WORK TO COMPLETE: Each record below must come back exactly as written; its pictures must not.

── RAW DATA ──

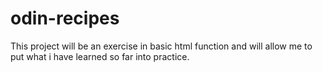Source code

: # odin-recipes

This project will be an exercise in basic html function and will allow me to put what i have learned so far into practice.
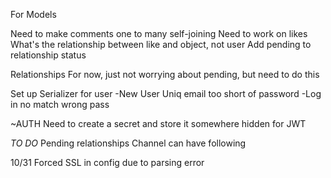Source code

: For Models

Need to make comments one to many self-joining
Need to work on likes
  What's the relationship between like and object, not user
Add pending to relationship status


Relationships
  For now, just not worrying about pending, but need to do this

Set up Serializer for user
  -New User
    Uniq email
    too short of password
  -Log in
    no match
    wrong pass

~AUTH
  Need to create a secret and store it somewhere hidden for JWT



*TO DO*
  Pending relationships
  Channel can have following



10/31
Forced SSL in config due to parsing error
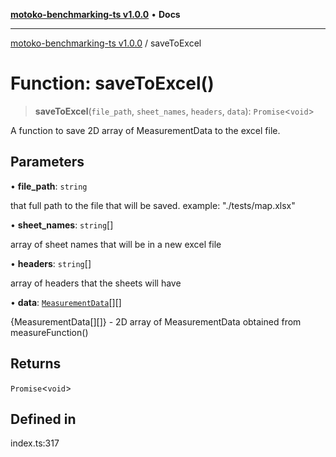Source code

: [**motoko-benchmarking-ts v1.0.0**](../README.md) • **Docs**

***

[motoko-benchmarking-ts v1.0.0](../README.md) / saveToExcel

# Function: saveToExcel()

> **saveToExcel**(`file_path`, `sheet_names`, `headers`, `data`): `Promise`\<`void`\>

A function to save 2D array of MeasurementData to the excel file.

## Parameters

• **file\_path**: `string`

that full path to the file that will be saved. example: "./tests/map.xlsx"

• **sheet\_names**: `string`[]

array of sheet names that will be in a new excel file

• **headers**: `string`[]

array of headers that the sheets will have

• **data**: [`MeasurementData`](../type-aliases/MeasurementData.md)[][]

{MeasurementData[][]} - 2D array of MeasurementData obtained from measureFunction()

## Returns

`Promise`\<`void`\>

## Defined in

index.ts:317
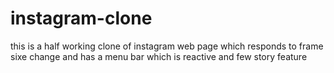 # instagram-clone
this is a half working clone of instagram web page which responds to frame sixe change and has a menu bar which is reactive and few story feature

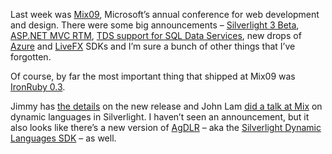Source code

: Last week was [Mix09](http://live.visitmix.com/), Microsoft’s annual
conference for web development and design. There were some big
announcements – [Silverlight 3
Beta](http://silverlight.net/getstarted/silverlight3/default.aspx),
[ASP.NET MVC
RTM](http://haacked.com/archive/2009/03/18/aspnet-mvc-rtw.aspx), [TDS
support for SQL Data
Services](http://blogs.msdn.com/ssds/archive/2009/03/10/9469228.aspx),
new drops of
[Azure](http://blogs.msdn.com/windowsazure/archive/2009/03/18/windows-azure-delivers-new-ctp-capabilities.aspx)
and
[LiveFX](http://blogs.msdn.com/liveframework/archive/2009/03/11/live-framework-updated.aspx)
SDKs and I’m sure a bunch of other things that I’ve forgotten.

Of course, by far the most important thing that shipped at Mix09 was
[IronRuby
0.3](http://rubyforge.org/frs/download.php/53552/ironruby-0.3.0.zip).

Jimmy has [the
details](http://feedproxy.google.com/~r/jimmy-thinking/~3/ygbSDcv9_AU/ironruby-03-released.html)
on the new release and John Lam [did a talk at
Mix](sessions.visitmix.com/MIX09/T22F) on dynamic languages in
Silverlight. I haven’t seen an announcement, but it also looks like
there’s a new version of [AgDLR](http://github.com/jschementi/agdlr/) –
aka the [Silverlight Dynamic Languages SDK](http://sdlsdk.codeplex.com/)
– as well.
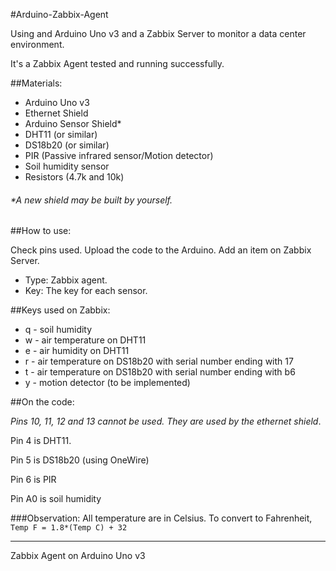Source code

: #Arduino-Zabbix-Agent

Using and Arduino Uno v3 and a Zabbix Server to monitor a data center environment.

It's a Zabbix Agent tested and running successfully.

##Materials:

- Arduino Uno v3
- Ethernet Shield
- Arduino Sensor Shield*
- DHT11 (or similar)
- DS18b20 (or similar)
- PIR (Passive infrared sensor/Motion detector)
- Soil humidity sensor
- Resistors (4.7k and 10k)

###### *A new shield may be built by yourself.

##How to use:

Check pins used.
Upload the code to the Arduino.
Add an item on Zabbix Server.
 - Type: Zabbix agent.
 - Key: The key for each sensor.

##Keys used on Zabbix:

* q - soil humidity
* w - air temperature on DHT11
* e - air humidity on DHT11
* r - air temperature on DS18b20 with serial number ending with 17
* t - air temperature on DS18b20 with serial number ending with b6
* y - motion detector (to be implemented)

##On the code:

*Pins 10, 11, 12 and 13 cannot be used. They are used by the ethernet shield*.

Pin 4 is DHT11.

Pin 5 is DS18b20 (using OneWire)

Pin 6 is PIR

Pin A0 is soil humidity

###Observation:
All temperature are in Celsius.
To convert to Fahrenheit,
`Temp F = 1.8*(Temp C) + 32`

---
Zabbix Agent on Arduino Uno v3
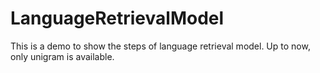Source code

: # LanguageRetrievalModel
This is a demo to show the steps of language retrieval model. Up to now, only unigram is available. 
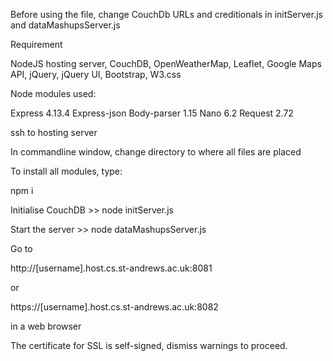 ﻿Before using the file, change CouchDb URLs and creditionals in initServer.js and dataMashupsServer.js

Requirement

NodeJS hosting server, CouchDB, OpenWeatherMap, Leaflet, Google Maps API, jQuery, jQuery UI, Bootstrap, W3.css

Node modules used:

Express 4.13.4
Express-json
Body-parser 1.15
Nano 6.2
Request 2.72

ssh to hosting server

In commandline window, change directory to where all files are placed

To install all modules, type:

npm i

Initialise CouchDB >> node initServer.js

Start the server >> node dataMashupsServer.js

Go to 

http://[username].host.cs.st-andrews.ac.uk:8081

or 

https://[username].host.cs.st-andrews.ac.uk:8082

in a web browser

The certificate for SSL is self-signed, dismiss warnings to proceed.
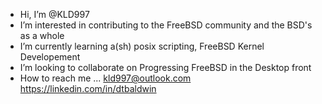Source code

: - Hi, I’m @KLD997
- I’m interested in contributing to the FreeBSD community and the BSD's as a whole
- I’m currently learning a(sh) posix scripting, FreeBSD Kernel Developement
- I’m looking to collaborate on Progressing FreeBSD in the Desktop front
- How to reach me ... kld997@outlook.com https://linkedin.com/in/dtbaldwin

───

ANSWER TO THE PROBLEM:
Source code

: # odin-recipes

This project will be an exercise in basic html function and will allow me to put what i have learned so far into practice.
Source code

: For Models

Need to make comments one to many self-joining
Need to work on likes
  What's the relationship between like and object, not user
Add pending to relationship status


Relationships
  For now, just not worrying about pending, but need to do this

Set up Serializer for user
  -New User
    Uniq email
    too short of password
  -Log in
    no match
    wrong pass

~AUTH
  Need to create a secret and store it somewhere hidden for JWT



*TO DO*
  Pending relationships
  Channel can have following



10/31
Forced SSL in config due to parsing error
Source code

: [**motoko-benchmarking-ts v1.0.0**](../README.md) • **Docs**

***

[motoko-benchmarking-ts v1.0.0](../README.md) / saveToExcel

# Function: saveToExcel()

> **saveToExcel**(`file_path`, `sheet_names`, `headers`, `data`): `Promise`\<`void`\>

A function to save 2D array of MeasurementData to the excel file.

## Parameters

• **file\_path**: `string`

that full path to the file that will be saved. example: "./tests/map.xlsx"

• **sheet\_names**: `string`[]

array of sheet names that will be in a new excel file

• **headers**: `string`[]

array of headers that the sheets will have

• **data**: [`MeasurementData`](../type-aliases/MeasurementData.md)[][]

{MeasurementData[][]} - 2D array of MeasurementData obtained from measureFunction()

## Returns

`Promise`\<`void`\>

## Defined in

index.ts:317
 # instagram-clone
this is a half working clone of instagram web page which responds to frame sixe change and has a menu bar which is reactive and few story feature

Source code

: Last week was [Mix09](http://live.visitmix.com/), Microsoft’s annual
conference for web development and design. There were some big
announcements – [Silverlight 3
Beta](http://silverlight.net/getstarted/silverlight3/default.aspx),
[ASP.NET MVC
RTM](http://haacked.com/archive/2009/03/18/aspnet-mvc-rtw.aspx), [TDS
support for SQL Data
Services](http://blogs.msdn.com/ssds/archive/2009/03/10/9469228.aspx),
new drops of
[Azure](http://blogs.msdn.com/windowsazure/archive/2009/03/18/windows-azure-delivers-new-ctp-capabilities.aspx)
and
[LiveFX](http://blogs.msdn.com/liveframework/archive/2009/03/11/live-framework-updated.aspx)
SDKs and I’m sure a bunch of other things that I’ve forgotten.

Of course, by far the most important thing that shipped at Mix09 was
[IronRuby
0.3](http://rubyforge.org/frs/download.php/53552/ironruby-0.3.0.zip).

Jimmy has [the
details](http://feedproxy.google.com/~r/jimmy-thinking/~3/ygbSDcv9_AU/ironruby-03-released.html)
on the new release and John Lam [did a talk at
Mix](sessions.visitmix.com/MIX09/T22F) on dynamic languages in
Silverlight. I haven’t seen an announcement, but it also looks like
there’s a new version of [AgDLR](http://github.com/jschementi/agdlr/) –
aka the [Silverlight Dynamic Languages SDK](http://sdlsdk.codeplex.com/)
– as well.
Source code

: #Arduino-Zabbix-Agent

Using and Arduino Uno v3 and a Zabbix Server to monitor a data center environment.

It's a Zabbix Agent tested and running successfully.

##Materials:

- Arduino Uno v3
- Ethernet Shield
- Arduino Sensor Shield*
- DHT11 (or similar)
- DS18b20 (or similar)
- PIR (Passive infrared sensor/Motion detector)
- Soil humidity sensor
- Resistors (4.7k and 10k)

###### *A new shield may be built by yourself.

##How to use:

Check pins used.
Upload the code to the Arduino.
Add an item on Zabbix Server.
 - Type: Zabbix agent.
 - Key: The key for each sensor.

##Keys used on Zabbix:

* q - soil humidity
* w - air temperature on DHT11
* e - air humidity on DHT11
* r - air temperature on DS18b20 with serial number ending with 17
* t - air temperature on DS18b20 with serial number ending with b6
* y - motion detector (to be implemented)

##On the code:

*Pins 10, 11, 12 and 13 cannot be used. They are used by the ethernet shield*.

Pin 4 is DHT11.

Pin 5 is DS18b20 (using OneWire)

Pin 6 is PIR

Pin A0 is soil humidity

###Observation:
All temperature are in Celsius.
To convert to Fahrenheit,
`Temp F = 1.8*(Temp C) + 32`

---
Zabbix Agent on Arduino Uno v3
Source code

: # LanguageRetrievalModel
This is a demo to show the steps of language retrieval model. Up to now, only unigram is available. 
 ﻿Before using the file, change CouchDb URLs and creditionals in initServer.js and dataMashupsServer.js

Requirement

NodeJS hosting server, CouchDB, OpenWeatherMap, Leaflet, Google Maps API, jQuery, jQuery UI, Bootstrap, W3.css

Node modules used:

Express 4.13.4
Express-json
Body-parser 1.15
Nano 6.2
Request 2.72

ssh to hosting server

In commandline window, change directory to where all files are placed

To install all modules, type:

npm i

Initialise CouchDB >> node initServer.js

Start the server >> node dataMashupsServer.js

Go to 

http://[username].host.cs.st-andrews.ac.uk:8081

or 

https://[username].host.cs.st-andrews.ac.uk:8082

in a web browser

The certificate for SSL is self-signed, dismiss warnings to proceed.
Source code

: - Hi, I’m @KLD997
- I’m interested in contributing to the FreeBSD community and the BSD's as a whole
- I’m currently learning a(sh) posix scripting, FreeBSD Kernel Developement
- I’m looking to collaborate on Progressing FreeBSD in the Desktop front
- How to reach me ... kld997@outlook.com https://linkedin.com/in/dtbaldwin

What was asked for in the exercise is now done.